Throughout the first day of the winter solstice, the streets of Kansas City glazed over with ice and various events around town were canceled. While much of Westport and surrounding areas were relatively desolate, a healthy-sized crowd gathered at the recordBar to pay tribute to the music, the work, and the life of Abigail Henderson.
 
It’s one thing to cover the music of a musician whose work you respect. It’s another thing to cover the music of a musician you know personally whose work you respect. It’s yet another thing to cover the music of a musician whose work and life was esteemed by every person in the room, from those who knew her best to others who had possibly not even met her. Though this was quite the challenge for each musician who took the stage, each one honored Henderson’s music in his or her own way.
 
 
The audience was somewhat subdued when The Clementines stepped up to the stage, perhaps fully beginning to grasp the fact that they would be hearing these songs live for the first time since Henderson’s passing. But as soon as the first note of “Gods, Guns, and Glory” (an early Gaslights tune) kicked in, a collective smile swept over the room. Throughout the band’s five-song set, Nicole Springer captured everyone’s attention with a vocal inflection and country twang very akin to Henderson’s. Her charismatic control over Tiny Horse’s “Ghost” and confident command over “Last Dollar” (The Gaslights) was reminiscent of Henderson’s range.
 
 
Katie Gilchrist picked up right where Springer left off, evoking the late singer’s grit and tenacious attitude with “15 Hands” (The Gaslights). Vi Tran Band interpreted some of these songs in a different way, with slightly different arrangements to highlight Gilchrist’s voice or to emphasize the weight of the words Henderson wrote—for instance, the band performed acoustic versions of “One Trick Pony” (Tran on lead vocals) and closed out the set with “Galveston” (Gilchrist on lead vocals). On Atlantic Fadeout’s “Better Run of Bad Luck,” Gilchrist channeled the brazenness of her friend, providing one of the many musical highlights of the evening.
 
 
Where the previous two frontwomen amazingly called upon Henderson’s voice with their similar vocal deliveries, the remaining acts put a different spin on the music. Power trio Not A Planet injected its own melodic, punctuated rock ‘n roll style into songs of a more country/Americana nature. Nathan Corsi proved that his own vocal pipes could stand up to the fiery deliveries of Springer and Gilchrist through Gaslights’ tunes like “Red Dirt” and “Wicked Love.” The band reinterpreted Tiny Horse’s “Ride” with a boldness that emphasized the story of the song and a delicateness that honored the song’s memory.
 
Next up was The Oil Lamps, a supergroup of Henderson's friends and former bandmates with featured guests.
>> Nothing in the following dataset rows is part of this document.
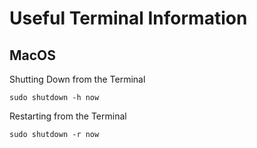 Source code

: # Useful Terminal Information

## MacOS 

Shutting Down from the Terminal

```shell
sudo shutdown -h now
```

Restarting from the Terminal

```shell
sudo shutdown -r now
```
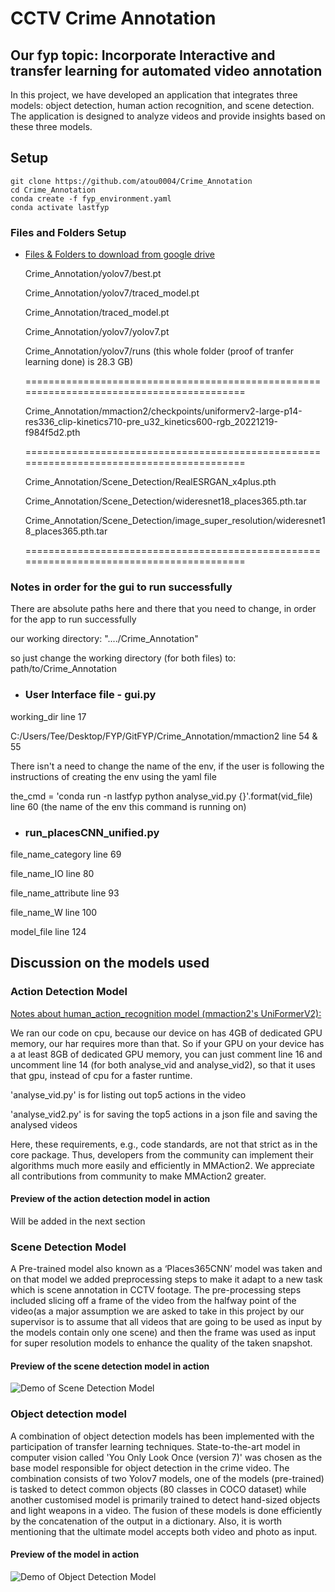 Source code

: # CCTV Crime Annotation
## Our fyp topic: Incorporate Interactive and transfer learning for automated video annotation

In this project, we have developed an application that integrates three models: object detection, human action recognition, and scene detection. The application is designed to analyze videos and provide insights based on these three models.


## Setup

```shell
git clone https://github.com/atou0004/Crime_Annotation
cd Crime_Annotation
conda create -f fyp_environment.yaml
conda activate lastfyp
```

### Files and Folders Setup 
- [Files & Folders to download from google drive](https://drive.google.com/drive/folders/1m47PDxF1QzKEtduDrLCAYN2tRLLBjwV1?usp=share_link)

  Crime_Annotation/yolov7/best.pt
  
  Crime_Annotation/yolov7/traced_model.pt
  
  Crime_Annotation/traced_model.pt
  
  Crime_Annotation/yolov7/yolov7.pt
  
  Crime_Annotation/yolov7/runs
  (this whole folder (proof of tranfer learning done) is 28.3 GB)

  =========================================================================================

  Crime_Annotation/mmaction2/checkpoints/uniformerv2-large-p14-res336_clip-kinetics710-pre_u32_kinetics600-rgb_20221219-f984f5d2.pth

  =========================================================================================
  
  Crime_Annotation/Scene_Detection/RealESRGAN_x4plus.pth
  
  Crime_Annotation/Scene_Detection/wideresnet18_places365.pth.tar
  
  Crime_Annotation/Scene_Detection/image_super_resolution/wideresnet18_places365.pth.tar

  =========================================================================================

### Notes in order for the gui to run successfully

  There are absolute paths here and there that you need to change, in order for the app to run successfully

  our working directory: "..../Crime_Annotation"

  so just change the working directory (for both files) to: path/to/Crime_Annotation


  - ### User Interface file - gui.py
  
  working_dir line 17
  
  C:/Users/Tee/Desktop/FYP/GitFYP/Crime_Annotation/mmaction2 line 54 & 55

  There isn't a need to change the name of the env, if the user is following the instructions of creating the env using the yaml file
  
  the_cmd = 'conda run -n lastfyp python analyse_vid.py {}'.format(vid_file) line 60 (the name of the env this command is running on)



  - ### run_placesCNN_unified.py
  
  file_name_category line 69
  
  file_name_IO line 80
  
  file_name_attribute line 93
  
  file_name_W line 100
  
  model_file line 124

## Discussion on the models used 

### Action Detection Model 
[Notes about human_action_recognition model (mmaction2's UniFormerV2):
](https://github.com/open-mmlab/mmaction2/blob/main/configs/recognition/uniformerv2/README.md)

We ran our code on cpu, because our device on has 4GB of dedicated GPU memory, our har requires more than that. So if your GPU on your device has a at least 8GB of dedicated GPU memory, you can just comment line 16 and uncomment line 14 (for both analyse_vid and analyse_vid2), so that it uses that gpu, instead of cpu for a faster runtime.

'analyse_vid.py' is for listing out top5 actions in the video

'analyse_vid2.py' is for saving the top5 actions in a json file and saving the analysed videos

Here, these requirements, e.g., code standards, are not that strict as in the core package. Thus, developers from the community can implement their algorithms much more easily and efficiently in MMAction2. We appreciate all contributions from community to make MMAction2 greater.

#### Preview of the action detection model in action 
Will be added in the next section 

### Scene Detection Model 
A Pre-trained model also known as a ‘Places365CNN’ model was taken and on that model we added preprocessing steps to make it adapt to a new task which is scene annotation in CCTV footage. The pre-processing steps included slicing off a frame of the video from the halfway point of the video(as a major assumption we are asked to take in this project by our supervisor is to assume that all videos that are going to be used as input by the models contain only one scene) and then the frame was used as input for super resolution models to enhance the quality of the taken snapshot. 

#### Preview of the scene detection model in action 
![Demo of Scene Detection Model](https://github.com/shariqmalik10/Crime_Annotation/blob/dd706e36daeb1e741cf821c893c1f86c9f12c9df/scene_detection_demo.png)

### Object detection model 
A combination of object detection models has been implemented with the participation of transfer learning techniques. State-to-the-art model in computer vision called 'You Only Look Once (version 7)'  was chosen as the base model responsible for object detection in the crime video. The combination consists of two Yolov7 models, one of the models (pre-trained) is tasked to detect common objects (80 classes in COCO dataset) while another customised model is primarily trained to detect hand-sized objects and light weapons in a video. The fusion of these models is done efficiently by the concatenation of the output in a dictionary.  Also, it is worth mentioning that the ultimate model accepts both video and photo as input.

#### Preview of the model in action 
![Demo of Object Detection Model](https://github.com/shariqmalik10/Crime_Annotation/blob/dd706e36daeb1e741cf821c893c1f86c9f12c9df/object_detection_demo.png)
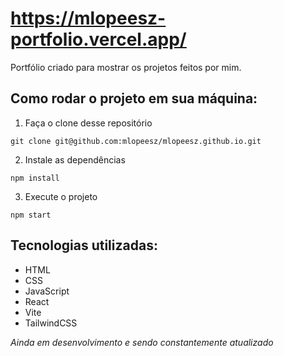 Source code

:# https://mlopeesz-portfolio.vercel.app/

 Portfólio criado para mostrar os projetos feitos por mim.
 
## Como rodar o projeto em sua máquina:
1. Faça o clone desse repositório
```
git clone git@github.com:mlopeesz/mlopeesz.github.io.git
```
2. Instale as dependências
```
npm install
```
3. Execute o projeto
```
npm start
```
## Tecnologias utilizadas:
- HTML
- CSS
- JavaScript
- React
- Vite
- TailwindCSS

*Ainda em desenvolvimento e sendo constantemente atualizado*
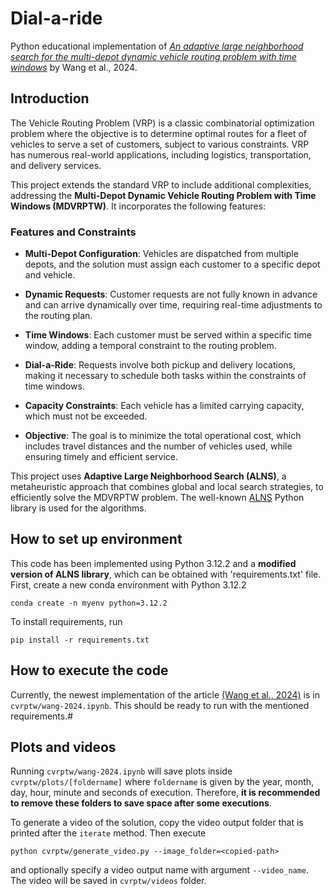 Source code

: # Dial-a-ride


Python educational implementation of [*An adaptive large neighborhood search for the multi-depot dynamic vehicle routing problem with time windows*](https://www.sciencedirect.com/science/article/abs/pii/S0360835224002432) by Wang et al., 2024. 

## Introduction
The Vehicle Routing Problem (VRP) is a classic combinatorial optimization problem where the objective is to determine optimal routes for a fleet of vehicles to serve a set of customers, subject to various constraints. VRP has numerous real-world applications, including logistics, transportation, and delivery services.

This project extends the standard VRP to include additional complexities, addressing the **Multi-Depot Dynamic Vehicle Routing Problem with Time Windows (MDVRPTW)**. It incorporates the following features:

### Features and Constraints
- **Multi-Depot Configuration**: Vehicles are dispatched from multiple depots, and the solution must assign each customer to a specific depot and vehicle.

- **Dynamic Requests**: Customer requests are not fully known in advance and can arrive dynamically over time, requiring real-time adjustments to the routing plan.

- **Time Windows**: Each customer must be served within a specific time window, adding a temporal constraint to the routing problem.

- **Dial-a-Ride**: Requests involve both pickup and delivery locations, making it necessary to schedule both tasks within the constraints of time windows.

- **Capacity Constraints**: Each vehicle has a limited carrying capacity, which must not be exceeded.

- **Objective**: The goal is to minimize the total operational cost, which includes travel distances and the number of vehicles used, while ensuring timely and efficient service.


This project uses **Adaptive Large Neighborhood Search (ALNS)**, a metaheuristic approach that combines global and local search strategies, to efficiently solve the MDVRPTW problem. The well-known [ALNS](https://alns.readthedocs.io/en/latest/) Python library is used for the algorithms.

## How to set up environment
This code has been implemented using Python 3.12.2 and a **modified version of ALNS library**, which can be obtained with 'requirements.txt' file. First, create a new conda environment with Python 3.12.2
```
conda create -n myenv python=3.12.2
``` 
To install requirements, run 
```
pip install -r requirements.txt
```

## How to execute the code
Currently, the newest implementation of the article [(Wang et al., 2024)](https://www.sciencedirect.com/science/article/abs/pii/S0360835224002432) is in `cvrptw/wang-2024.ipynb`. This should be ready to run with the mentioned requirements.#

## Plots and videos
Running `cvrptw/wang-2024.ipynb` will save plots inside `cvrptw/plots/[foldername]` where `foldername` is given by the year, month, day, hour, minute and seconds of execution. Therefore, **it is recommended to remove these folders to save space after some executions**.

To generate a video of the solution, copy the video output folder that is printed after the `iterate` method. Then execute 

```
python cvrptw/generate_video.py --image_folder=<copied-path> 
```
and optionally specify a video output name with argument `--video_name`. The video will be saved in `cvrptw/videos` folder.
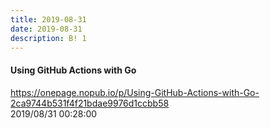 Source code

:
 ```yaml
---
title: 2019-08-31
date: 2019-08-31
description: B! 1
---
```


#### Using GitHub Actions with Go
https://onepage.nopub.io/p/Using-GitHub-Actions-with-Go-2ca9744b531f4f21bdae9976d1ccbb58<br>
2019/08/31 00:28:00<br>


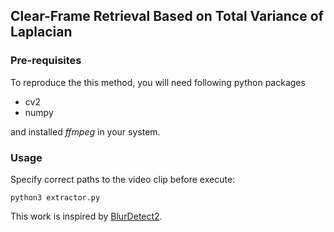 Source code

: ## Clear-Frame Retrieval Based on Total Variance of Laplacian


### Pre-requisites

To reproduce the this method, you will need following python packages

- cv2
- numpy

and installed *ffmpeg* in your system.

### Usage

Specify correct paths to the video clip before execute:

```base
python3 extractor.py
```

This work is inspired by [BlurDetect2](https://github.com/WillBrennan/BlurDetection2?tab=readme-ov-file).

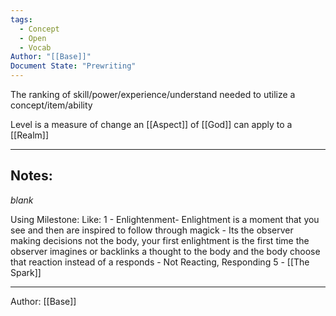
 ```yaml
---
tags:
  - Concept
  - Open
  - Vocab
Author: "[[Base]]"
Document State: "Prewriting"
---
```

The ranking of skill/power/experience/understand needed to utilize a concept/item/ability

Level is a measure of change an [[Aspect]] of [[God]] can apply to a [[Realm]]
- - -
## Notes:
_blank_

Using Milestone:
Like:
1 - Enlightenment- Enlightment is a moment that you see and then are inspired to follow through magick - Its the observer making decisions not the body, your first enlightment is the first time the observer imagines or backlinks a thought to the body and the body choose that reaction instead of a responds - Not Reacting, Responding
5 - [[The Spark]]
- - -
Author: [[Base]]
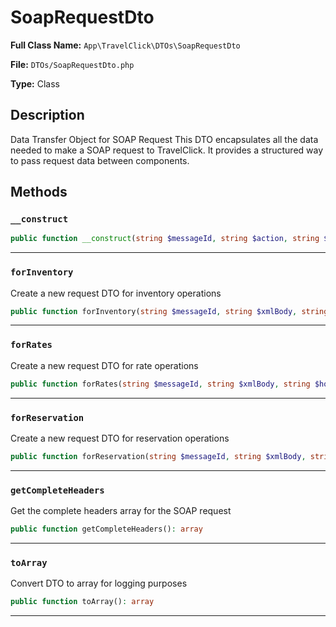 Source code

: # SoapRequestDto

**Full Class Name:** `App\TravelClick\DTOs\SoapRequestDto`

**File:** `DTOs/SoapRequestDto.php`

**Type:** Class

## Description

Data Transfer Object for SOAP Request
This DTO encapsulates all the data needed to make a SOAP request to TravelClick.
It provides a structured way to pass request data between components.

## Methods

### `__construct`

```php
public function __construct(string $messageId, string $action, string $xmlBody, string $hotelCode, array $headers = [], string $echoToken = null, string $version = '1.0', string $target = 'Production')
```

---

### `forInventory`

Create a new request DTO for inventory operations

```php
public function forInventory(string $messageId, string $xmlBody, string $hotelCode, string $echoToken = null): self
```

---

### `forRates`

Create a new request DTO for rate operations

```php
public function forRates(string $messageId, string $xmlBody, string $hotelCode, string $echoToken = null): self
```

---

### `forReservation`

Create a new request DTO for reservation operations

```php
public function forReservation(string $messageId, string $xmlBody, string $hotelCode, string $echoToken = null): self
```

---

### `getCompleteHeaders`

Get the complete headers array for the SOAP request

```php
public function getCompleteHeaders(): array
```

---

### `toArray`

Convert DTO to array for logging purposes

```php
public function toArray(): array
```

---


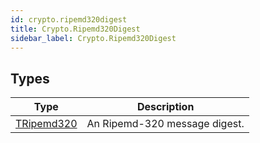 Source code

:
 ```yaml
---
id: crypto.ripemd320digest
title: Crypto.Ripemd320Digest
sidebar_label: Crypto.Ripemd320Digest
---
```



## Types
| Type | Description |
|---|---|
| [TRipemd320](../../crypto/crypto.ripemd320digest/tripemd320) | An Ripemd-320 message digest. |


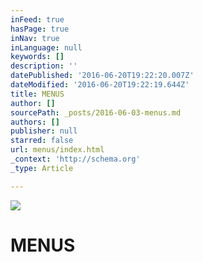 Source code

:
 ```yaml
---
inFeed: true
hasPage: true
inNav: true
inLanguage: null
keywords: []
description: ''
datePublished: '2016-06-20T19:22:20.007Z'
dateModified: '2016-06-20T19:22:19.644Z'
title: MENUS
author: []
sourcePath: _posts/2016-06-03-menus.md
authors: []
publisher: null
starred: false
url: menus/index.html
_context: 'http://schema.org'
_type: Article

---
```

![](https://the-grid-user-content.s3-us-west-2.amazonaws.com/613001be-f6e9-49ae-8b87-9c9bfda93faf.jpg)

# MENUS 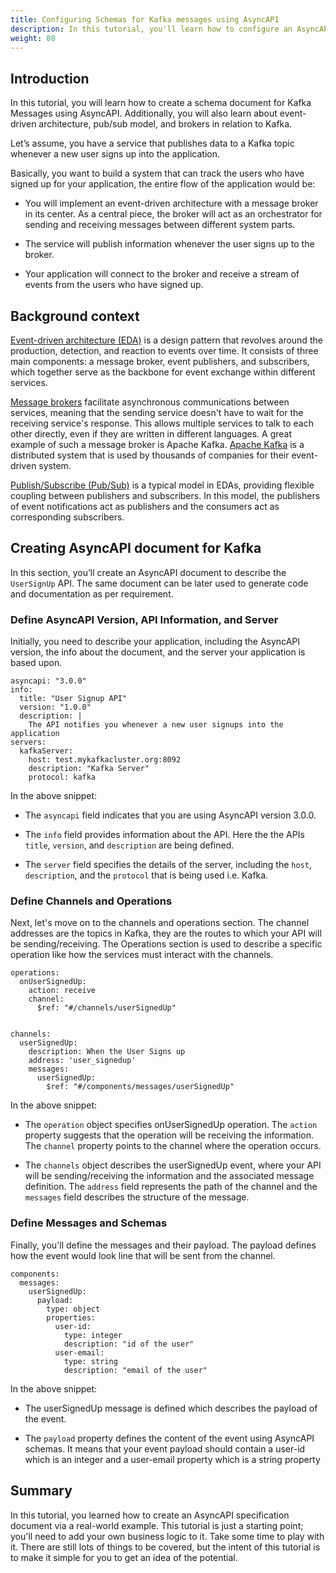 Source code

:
 ```yaml
---
title: Configuring Schemas for Kafka messages using AsyncAPI
description: In this tutorial, you'll learn how to configure an AsyncAPI document for Kafka messages.
weight: 80
---
```


## Introduction

In this tutorial, you will learn how to create a schema document for Kafka Messages using AsyncAPI. Additionally, you will also learn about event-driven architecture, pub/sub model, and brokers in relation to Kafka. 
  
Let’s assume, you have a service that publishes data to a Kafka topic whenever a new user signs up into the application.

Basically, you want to build a system that can track the users who have signed up for your application, the entire flow of the application would be:

- You will implement an event-driven architecture with a message broker in its center. As a central piece, the broker will act as an orchestrator for sending and receiving messages between different system parts. 
  
- The service will publish information whenever the user signs up to the broker.
  
- Your application will connect to the broker and receive a stream of events from the users who have signed up. 

## Background context

[Event-driven architecture (EDA)](/docs/tutorials/getting-started/event-driven-architectures) is a design pattern that revolves around the production, detection, and reaction to events over time. It consists of three main components: a message broker, event publishers, and subscribers, which together serve as the backbone for event exchange within different services. 

[Message brokers](/docs/tutorials/getting-started/event-driven-architectures#message-broker) facilitate asynchronous communications between services, meaning that the sending service doesn't have to wait for the receiving service's response. This allows multiple services to talk to each other directly, even if they are written in different languages. A great example of such a message broker is Apache Kafka. [Apache Kafka](https://kafka.apache.org/) is a distributed system that is used by thousands of companies for their event-driven system.

[Publish/Subscribe (Pub/Sub)](/docs/tutorials/getting-started/event-driven-architectures#publishersubscriber) is a typical model in EDAs, providing flexible coupling between publishers and subscribers. In this model, the publishers of event notifications act as publishers and the consumers act as corresponding subscribers.

## Creating AsyncAPI document for Kafka

In this section, you’ll create an AsyncAPI document to describe the `UserSignUp` API. The same document can be later used to generate code and documentation as per requirement. 

### Define AsyncAPI Version, API Information, and Server

Initially, you need to describe your application, including the AsyncAPI version, the info about the document, and the server your application is based upon.

```
asyncapi: "3.0.0"
info:
  title: "User Signup API"
  version: "1.0.0"
  description: |
    The API notifies you whenever a new user signups into the application
servers:
  kafkaServer:
    host: test.mykafkacluster.org:8092
    description: "Kafka Server"
    protocol: kafka
```

In the above snippet:

- The `asyncapi` field indicates that you are using AsyncAPI version 3.0.0.
  
- The `info` field provides information about the API. Here the the APIs `title`, `version`, and `description` are being defined.
  
- The `server` field specifies the details of the server, including the `host`, `description`, and the `protocol` that is being used i.e. Kafka.

### Define Channels and Operations

Next, let's move on to the channels and operations section. The channel addresses are the topics in Kafka, they are the routes to which your API will be sending/receiving. The Operations section is used to describe a specific operation like how the services must interact with the channels.

```
operations:
  onUserSignedUp:
    action: receive
    channel:
      $ref: "#/channels/userSignedUp"


channels:
  userSignedUp:
    description: When the User Signs up
    address: 'user_signedup'
    messages:
      userSignedUp:
        $ref: "#/components/messages/userSignedUp"
```

In the above snippet:

- The `operation` object specifies onUserSignedUp operation. The `action` property suggests that the operation will be receiving the information. The `channel` property points to the channel where the operation occurs.
  
- The `channels` object describes the userSignedUp event, where your API will be sending/receiving the information and the associated message definition. The `address` field represents the path of the channel and the `messages` field describes the structure of the message. 

### Define Messages and Schemas

Finally, you'll define the messages and their payload. The payload defines how the event would look line that will be sent from the channel.

```
components:
  messages:
    userSignedUp:
      payload:
        type: object
        properties:
          user-id:
            type: integer
            description: "id of the user"
          user-email:
            type: string
            description: "email of the user"
```

In the above snippet:

- The userSignedUp message is defined which describes the payload of the event.
  
- The `payload` property defines the content of the event using AsyncAPI schemas. It means that your event payload should contain a user-id which is an integer and a user-email property which is a string property


## Summary

In this tutorial, you learned how to create an AsyncAPI specification document via a real-world example. This tutorial is just a starting point; you'll need to add your own business logic to it. Take some time to play with it. There are still lots of things to be covered, but the intent of this tutorial is to make it simple for you to get an idea of the potential. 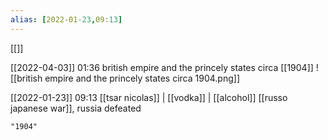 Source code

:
 ```yaml
---
alias: [2022-01-23,09:13]
---
```

[[]]

[[2022-04-03]] 01:36
british empire and the princely states circa [[1904]]
![[british empire and the princely states circa 1904.png]]

[[2022-01-23]] 09:13 [[tsar nicolas]] | [[vodka]] | [[alcohol]]
[[russo japanese war]], russia defeated
```query
"1904"
``` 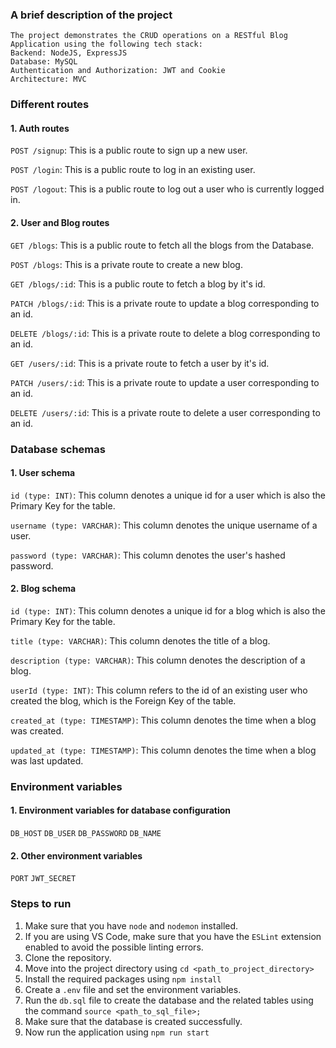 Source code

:### A brief description of the project

```
The project demonstrates the CRUD operations on a RESTful Blog Application using the following tech stack:
Backend: NodeJS, ExpressJS
Database: MySQL
Authentication and Authorization: JWT and Cookie
Architecture: MVC

```

### Different routes

#### 1. Auth routes
`POST /signup`: This is a public route to sign up a new user.

`POST /login`: This is a public route to log in an existing user.

`POST /logout`: This is a public route to log out a user who is currently logged in.

#### 2. User and Blog routes
`GET /blogs`: This is a public route to fetch all the blogs from the Database.

`POST /blogs`: This is a private route to create a new blog.

`GET /blogs/:id`: This is a public route to fetch a blog by it's id.

`PATCH /blogs/:id`: This is a private route to update a blog corresponding to an id.

`DELETE /blogs/:id`: This is a private route to delete a blog corresponding to an id.

`GET /users/:id`: This is a private route to fetch a user by it's id.

`PATCH /users/:id`: This is a private route to update a user corresponding to an id.

`DELETE /users/:id`: This is a private route to delete a user corresponding to an id.

### Database schemas

#### 1. User schema
`id (type: INT)`: This column denotes a unique id for a user which is also the Primary Key for the table.

`username (type: VARCHAR)`: This column denotes the unique username of a user.

`password (type: VARCHAR)`: This column denotes the user's hashed password.

#### 2. Blog schema
`id (type: INT)`: This column denotes a unique id for a blog which is also the Primary Key for the table.

`title (type: VARCHAR)`: This column denotes the title of a blog.

`description (type: VARCHAR)`: This column denotes the description of a blog.

`userId (type: INT)`: This column refers to the id of an existing user who created the blog, which is the Foreign Key of the table.

`created_at (type: TIMESTAMP)`: This column denotes the time when a blog was created.

`updated_at (type: TIMESTAMP)`: This column denotes the time when a blog was last updated.

### Environment variables
#### 1. Environment variables for database configuration
`DB_HOST` `DB_USER` `DB_PASSWORD` `DB_NAME`

#### 2. Other environment variables
`PORT` `JWT_SECRET`

### Steps to run

1. Make sure that you have `node` and `nodemon` installed.
2. If you are using VS Code, make sure that you have the `ESLint` extension enabled to avoid the possible linting errors.
3. Clone the repository.
4. Move into the project directory using `cd <path_to_project_directory>`
5. Install the required packages using `npm install`
6. Create a `.env` file and set the environment variables.
7. Run the `db.sql` file to create the database and the related tables using the command `source <path_to_sql_file>;`
8. Make sure that the database is created successfully.
9. Now run the application using `npm run start`   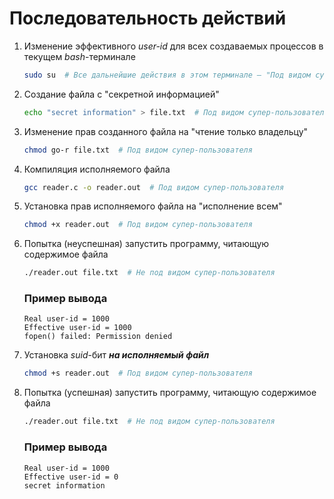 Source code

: # Последовательность действий

1. Изменение эффективного *user-id* для всех создаваемых процессов в текущем *bash*-терминале
	```Bash
	sudo su  # Все дальнейшие действия в этом терминале — "Под видом супер-пользователя"
	```

2. Создание файла с "секретной информацией"
	```Bash
	echo "secret information" > file.txt  # Под видом супер-пользователя
	```

3. Изменение прав созданного файла на "чтение только владельцу"
	```Bash
	chmod go-r file.txt  # Под видом супер-пользователя
	```

4. Компиляция исполняемого файла
	```Bash
	gcc reader.c -o reader.out  # Под видом супер-пользователя
	```

5. Установка прав исполняемого файла на "исполнение всем"
	```Bash
	chmod +x reader.out  # Под видом супер-пользователя
	```

6. Попытка (неуспешная) запустить программу, читающую содержимое файла 
	```Bash
	./reader.out file.txt  # Не под видом супер-пользователя
	```
	### Пример вывода
	```
	Real user-id = 1000
	Effective user-id = 1000
	fopen() failed: Permission denied
	```

7. Установка *suid*-бит ***на исполняемый файл***
	```Bash
	chmod +s reader.out  # Под видом супер-пользователя
	```

8. Попытка (успешная) запустить программу, читающую содержимое файла
	```Bash
	./reader.out file.txt  # Не под видом супер-пользователя
	```
	### Пример вывода
	```
	Real user-id = 1000
	Effective user-id = 0
	secret information
	```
The main band included the event's co-founder Bill Sundahl, Mike Alexander, John Velghe, and Mike Meyers. Howard Iceberg appeared on guest vocals for "Lines and Wires," (The Gaslights) delivering his own punk rock resolve to the tune. Amy Farrand, who was the drummer for Atlantic Fadeout, stepped into the forefront to sing the band’s tunes “Blood and Bone” and “Break Your Heart.”

 
 
 
But one of the most compelling performances of the night was the band's performance of "On the Market," featuring Steve Tulipana on vocals. This was a Gaslights tune that Henderson sang in a quieter, more melancholy register than most of the band's work, perhaps more reminiscent of her vocal work in Tiny Horse. Tulipana turned this into a heart-clenching tribute, channeling the intensity of Tom Waits and Joe Cocker, each word calculated and phrased to drop like an atom bomb. 
 
Finally, Sister Mary Rotten Crotch (pictured above) took the stage, a perfect choice to end a cathartic evening. The tears that had been shed throughout the night ceased when Liz Spillman Nord started spitting lyrics from old Gaslights’ tunes. Her fierce punk vocals turned up to eleven put a completely different spin on Henderson’s music, but kept in step with the late singer’s intrepid spirit. By the end of the evening, the tight-knit crowd was at the edge of the stage pumping fists and singing along with the band on tunes like “Sundays and Interstates” and “Old Blue Love.” The night ended on a high, celebratory note, preserving the memory and honor of an individual that helped bring the Kansas City music community closer.
 
—Michelle Bacon

Michelle is editor of The Deli Magazine - Kansas City, and also plays drums Drew Black & Dirty Electric and bass in Dolls on Fire and The Philistines. #shinealight #voteformmf 
 
 
Saturday’s show also kicked off the beginning of the voting period for Boulevard Brewing Company’s 10% of KC campaign. The campaign continues through December 31 and includes three area charities—one being Midwest Music Foundation. Visit www.voteformmf.com to vote for one of the charities, once per day, per IP address.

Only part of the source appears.